REQUIRED WORK: Each line below should be repeated exactly as written, with no pictures carried over.

*** Block opens ***

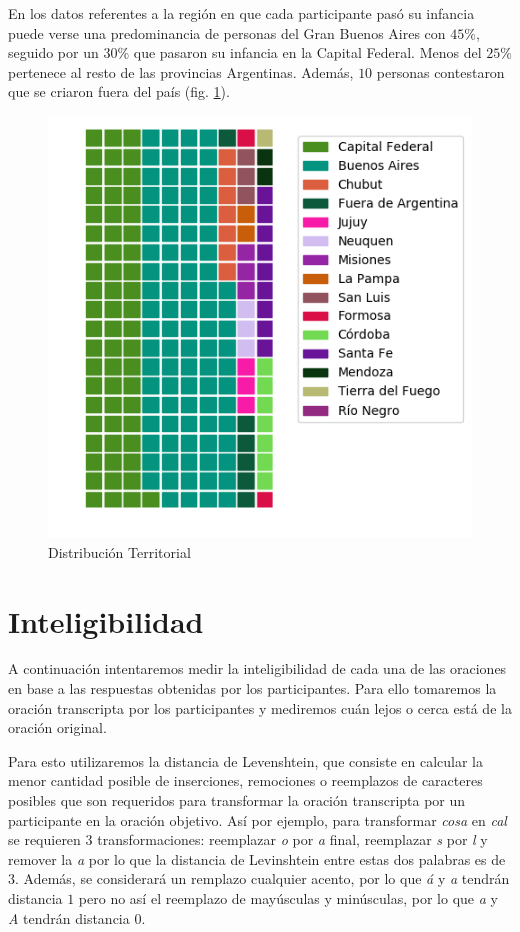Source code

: En los datos referentes a la región en que cada participante pasó su infancia puede verse una predominancia de personas del Gran Buenos Aires con $45\%$, seguido por un $30\%$ que pasaron su infancia en la Capital Federal. Menos del $25\%$ pertenece al resto de las provincias Argentinas. Además, $10$ personas contestaron que se criaron fuera del país (fig. \ref{distTerritorial}).

\begin{figure}
\begin{center}
\includegraphics[scale=0.8]{datosDemograficos/infancia.png}
\end{center}
\caption{Distribución Territorial}
\label{distTerritorial}
\end{figure}

\section{Inteligibilidad}

A continuación intentaremos medir la inteligibilidad de cada una de las oraciones en base a las respuestas obtenidas por los participantes. Para ello tomaremos la oración transcripta por los participantes y mediremos cuán lejos o cerca está de la oración original. 

Para esto utilizaremos la distancia de Levenshtein, que consiste en calcular la menor cantidad posible de inserciones, remociones o reemplazos de caracteres posibles que son requeridos para transformar la oración transcripta por un participante en la oración objetivo. Así por ejemplo, para transformar \textit{cosa} en \textit{cal} se requieren $3$ transformaciones: reemplazar \textit{o} por \textit{a} final, reemplazar \textit{s} por \textit{l} y remover la \textit{a} por lo que la distancia de Levinshtein entre estas dos palabras es de $3$. Además, se considerará un remplazo cualquier acento, por lo que \textit{á} y \textit{a} tendrán distancia $1$ pero no así el reemplazo de mayúsculas y minúsculas, por lo que \textit{a} y \textit{A} tendrán distancia $0$.

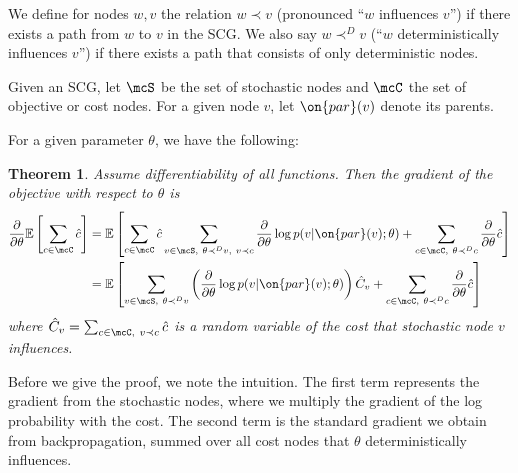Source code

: \documentclass[12pt]{report}
\newtheorem{theorem}{Theorem}
\begin{document}
We define for nodes $w,v$ the relation $w \prec v$ (pronounced ``$w$ influences $v$'') if there exists a path from $w$ to $v$ in the SCG. We also say $w \prec^D v$ (``$w$ deterministically influences $v$'') if there exists a path that consists of only deterministic nodes.

Given an SCG, let $\mcS$ be the set of stochastic nodes and $\mcC$ the set of objective or cost nodes. For a given node $v$, let $\on{par}(v)$ denote its parents.

For a given parameter $\theta$, we have the following:
\begin{theorem}
Assume differentiability of all functions. Then the gradient of the objective with respect to $\theta$ is
\begin{align}
\frac{\partial}{\partial \theta} \mathbb{E}\left[ \sum_{c \in \mcC} \hat{c} \right] &= \mathbb{E}\left[\sum_{c \in \mcC} \hat{c} \sum_{v \in \mcS,~\theta \prec^D v, ~v \prec c }  \frac{\partial}{\partial\theta} \log p(v | \on{par}(v) ; \theta )  +
 \sum_{c\in \mcC,~\theta \prec^D c} \frac{\partial}{\partial \theta} \hat{c}
\right] \label{eq:gradient1} \\
&=  \mathbb{E}\left[ \sum_{v \in \mcS,~\theta \prec^D v} \left( \frac{\partial}{\partial\theta} \log p(v | \on{par}(v) ; \theta ) \right) \hat{C}_v + \sum_{c\in \mcC,~\theta \prec^D c} \frac{\partial}{\partial \theta} \hat{c} \label{eq:gradient2}
\right] 
\end{align}
where $\hat{C}_v = \sum_{c \in \mcC, ~v \prec c} \hat{c}$ is a random variable of the cost that stochastic node $v$ influences.
\label{thm:gradient}
\end{theorem}
Before we give the proof, we note the intuition. The first term represents the gradient from the stochastic nodes, where we multiply the gradient of the log probability with the cost.
The second term is the standard gradient we obtain from backpropagation, summed over all cost nodes that $\theta$ deterministically influences.
\end{document}
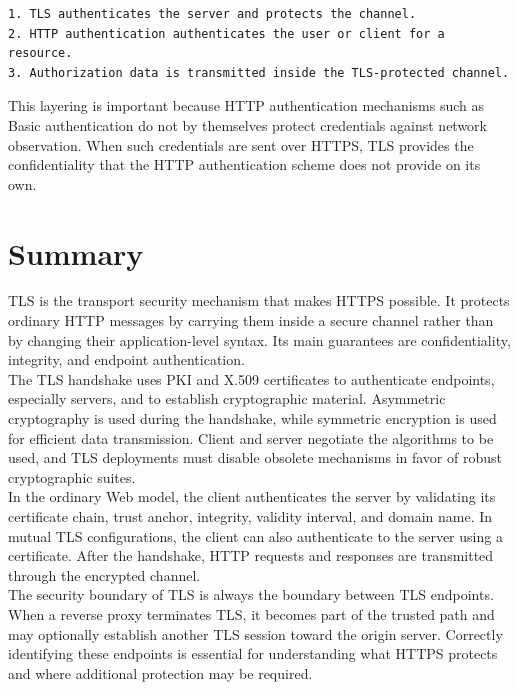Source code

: \documentclass{scrbook}
\begin{document}
\begin{lstlisting}
1. TLS authenticates the server and protects the channel.
2. HTTP authentication authenticates the user or client for a resource.
3. Authorization data is transmitted inside the TLS-protected channel.
\end{lstlisting}

This layering is important because HTTP authentication mechanisms such as Basic authentication do not by themselves protect credentials against network observation. When such credentials are sent over HTTPS, TLS provides the confidentiality that the HTTP authentication scheme does not provide on its own.

\section{Summary}

TLS is the transport security mechanism that makes HTTPS possible. It protects ordinary HTTP messages by carrying them inside a secure channel rather than by changing their application-level syntax. Its main guarantees are confidentiality, integrity, and endpoint authentication.\\

The TLS handshake uses PKI and X.509 certificates to authenticate endpoints, especially servers, and to establish cryptographic material. Asymmetric cryptography is used during the handshake, while symmetric encryption is used for efficient data transmission. Client and server negotiate the algorithms to be used, and TLS deployments must disable obsolete mechanisms in favor of robust cryptographic suites.\\

In the ordinary Web model, the client authenticates the server by validating its certificate chain, trust anchor, integrity, validity interval, and domain name. In mutual TLS configurations, the client can also authenticate to the server using a certificate. After the handshake, HTTP requests and responses are transmitted through the encrypted channel.\\

The security boundary of TLS is always the boundary between TLS endpoints. When a reverse proxy terminates TLS, it becomes part of the trusted path and may optionally establish another TLS session toward the origin server. Correctly identifying these endpoints is essential for understanding what HTTPS protects and where additional protection may be required.
\end{document}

*** Block closes ***

ANSWER BOX:
Source code

: En los datos referentes a la región en que cada participante pasó su infancia puede verse una predominancia de personas del Gran Buenos Aires con $45\%$, seguido por un $30\%$ que pasaron su infancia en la Capital Federal. Menos del $25\%$ pertenece al resto de las provincias Argentinas. Además, $10$ personas contestaron que se criaron fuera del país (fig. \ref{distTerritorial}).

\begin{figure}
\begin{center}
\includegraphics[scale=0.8]{datosDemograficos/infancia.png}
\end{center}
\caption{Distribución Territorial}
\label{distTerritorial}
\end{figure}

\section{Inteligibilidad}

A continuación intentaremos medir la inteligibilidad de cada una de las oraciones en base a las respuestas obtenidas por los participantes. Para ello tomaremos la oración transcripta por los participantes y mediremos cuán lejos o cerca está de la oración original. 

Para esto utilizaremos la distancia de Levenshtein, que consiste en calcular la menor cantidad posible de inserciones, remociones o reemplazos de caracteres posibles que son requeridos para transformar la oración transcripta por un participante en la oración objetivo. Así por ejemplo, para transformar \textit{cosa} en \textit{cal} se requieren $3$ transformaciones: reemplazar \textit{o} por \textit{a} final, reemplazar \textit{s} por \textit{l} y remover la \textit{a} por lo que la distancia de Levinshtein entre estas dos palabras es de $3$. Además, se considerará un remplazo cualquier acento, por lo que \textit{á} y \textit{a} tendrán distancia $1$ pero no así el reemplazo de mayúsculas y minúsculas, por lo que \textit{a} y \textit{A} tendrán distancia $0$.

Source code

: \documentclass[12pt]{report}
\newtheorem{theorem}{Theorem}
\begin{document}
We define for nodes $w,v$ the relation $w \prec v$ (pronounced ``$w$ influences $v$'') if there exists a path from $w$ to $v$ in the SCG. We also say $w \prec^D v$ (``$w$ deterministically influences $v$'') if there exists a path that consists of only deterministic nodes.

Given an SCG, let $\mcS$ be the set of stochastic nodes and $\mcC$ the set of objective or cost nodes. For a given node $v$, let $\on{par}(v)$ denote its parents.

For a given parameter $\theta$, we have the following:
\begin{theorem}
Assume differentiability of all functions. Then the gradient of the objective with respect to $\theta$ is
\begin{align}
\frac{\partial}{\partial \theta} \mathbb{E}\left[ \sum_{c \in \mcC} \hat{c} \right] &= \mathbb{E}\left[\sum_{c \in \mcC} \hat{c} \sum_{v \in \mcS,~\theta \prec^D v, ~v \prec c }  \frac{\partial}{\partial\theta} \log p(v | \on{par}(v) ; \theta )  +
 \sum_{c\in \mcC,~\theta \prec^D c} \frac{\partial}{\partial \theta} \hat{c}
\right] \label{eq:gradient1} \\
&=  \mathbb{E}\left[ \sum_{v \in \mcS,~\theta \prec^D v} \left( \frac{\partial}{\partial\theta} \log p(v | \on{par}(v) ; \theta ) \right) \hat{C}_v + \sum_{c\in \mcC,~\theta \prec^D c} \frac{\partial}{\partial \theta} \hat{c} \label{eq:gradient2}
\right] 
\end{align}
where $\hat{C}_v = \sum_{c \in \mcC, ~v \prec c} \hat{c}$ is a random variable of the cost that stochastic node $v$ influences.
\label{thm:gradient}
\end{theorem}
Before we give the proof, we note the intuition. The first term represents the gradient from the stochastic nodes, where we multiply the gradient of the log probability with the cost.
The second term is the standard gradient we obtain from backpropagation, summed over all cost nodes that $\theta$ deterministically influences.
\end{document}
Source code

: \documentclass{scrbook}
\begin{document}
\begin{lstlisting}
1. TLS authenticates the server and protects the channel.
2. HTTP authentication authenticates the user or client for a resource.
3. Authorization data is transmitted inside the TLS-protected channel.
\end{lstlisting}

This layering is important because HTTP authentication mechanisms such as Basic authentication do not by themselves protect credentials against network observation. When such credentials are sent over HTTPS, TLS provides the confidentiality that the HTTP authentication scheme does not provide on its own.

\section{Summary}

TLS is the transport security mechanism that makes HTTPS possible. It protects ordinary HTTP messages by carrying them inside a secure channel rather than by changing their application-level syntax. Its main guarantees are confidentiality, integrity, and endpoint authentication.\\

The TLS handshake uses PKI and X.509 certificates to authenticate endpoints, especially servers, and to establish cryptographic material. Asymmetric cryptography is used during the handshake, while symmetric encryption is used for efficient data transmission. Client and server negotiate the algorithms to be used, and TLS deployments must disable obsolete mechanisms in favor of robust cryptographic suites.\\

In the ordinary Web model, the client authenticates the server by validating its certificate chain, trust anchor, integrity, validity interval, and domain name. In mutual TLS configurations, the client can also authenticate to the server using a certificate. After the handshake, HTTP requests and responses are transmitted through the encrypted channel.\\

The security boundary of TLS is always the boundary between TLS endpoints. When a reverse proxy terminates TLS, it becomes part of the trusted path and may optionally establish another TLS session toward the origin server. Correctly identifying these endpoints is essential for understanding what HTTPS protects and where additional protection may be required.
\end{document}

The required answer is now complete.